Sembra che la tua composizione letteraria tragga ispirazione da Mario Luzi e dalla convinzione che la perfezione marmorea, in stile Canova, finisca per stancare. I refusi, impercettibili ma voluti, spronano il lettore a ritrovare l’energia vitale decantata da Nietzsche. Quanto è labile la frontiera ossimorica che divide riflessione e ardore esistenziale?

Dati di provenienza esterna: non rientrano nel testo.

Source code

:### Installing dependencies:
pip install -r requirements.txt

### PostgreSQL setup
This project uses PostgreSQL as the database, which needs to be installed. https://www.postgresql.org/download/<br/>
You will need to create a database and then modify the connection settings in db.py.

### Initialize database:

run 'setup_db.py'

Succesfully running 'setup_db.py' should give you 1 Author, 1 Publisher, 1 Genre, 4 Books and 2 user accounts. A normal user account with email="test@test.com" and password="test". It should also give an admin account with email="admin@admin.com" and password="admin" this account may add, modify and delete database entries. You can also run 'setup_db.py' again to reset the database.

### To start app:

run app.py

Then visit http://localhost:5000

La mia ispirazione è spesso solo percezione, non sono attratto dagli schemi e, come già evidenziato, non mi considero certo un letterato. Citerei Fortini quando, a proposito della poetica luziana, parlava di “certezza dell’essenza spirituale dell’universo”, la “possibilità di conoscere tale essenza per via intuitiva, indipendentemente dalla storia umana”; in qualche modo mi ci riconosco. È questa essenza spirituale, riportata alla luce, l’energia vitale che intendo io. Il confine tra riflessione e ardore esistenziale è di certo sottile, ritengo che il secondo sia immancabilmente alla fonte di una nuova percezione, molto più che il pensiero, ma nulla vieta di confonderli e determinare zone grigie che confondono l’autore stesso nel definire la propria poetica.
Progetti futuri?
Vivo il presente e ringrazio il cielo di avermi donato Miriam, la mia piccola di otto mesi, cui oltre ai miei genitori ed alla mia compagna Lucia è dedicata la silloge.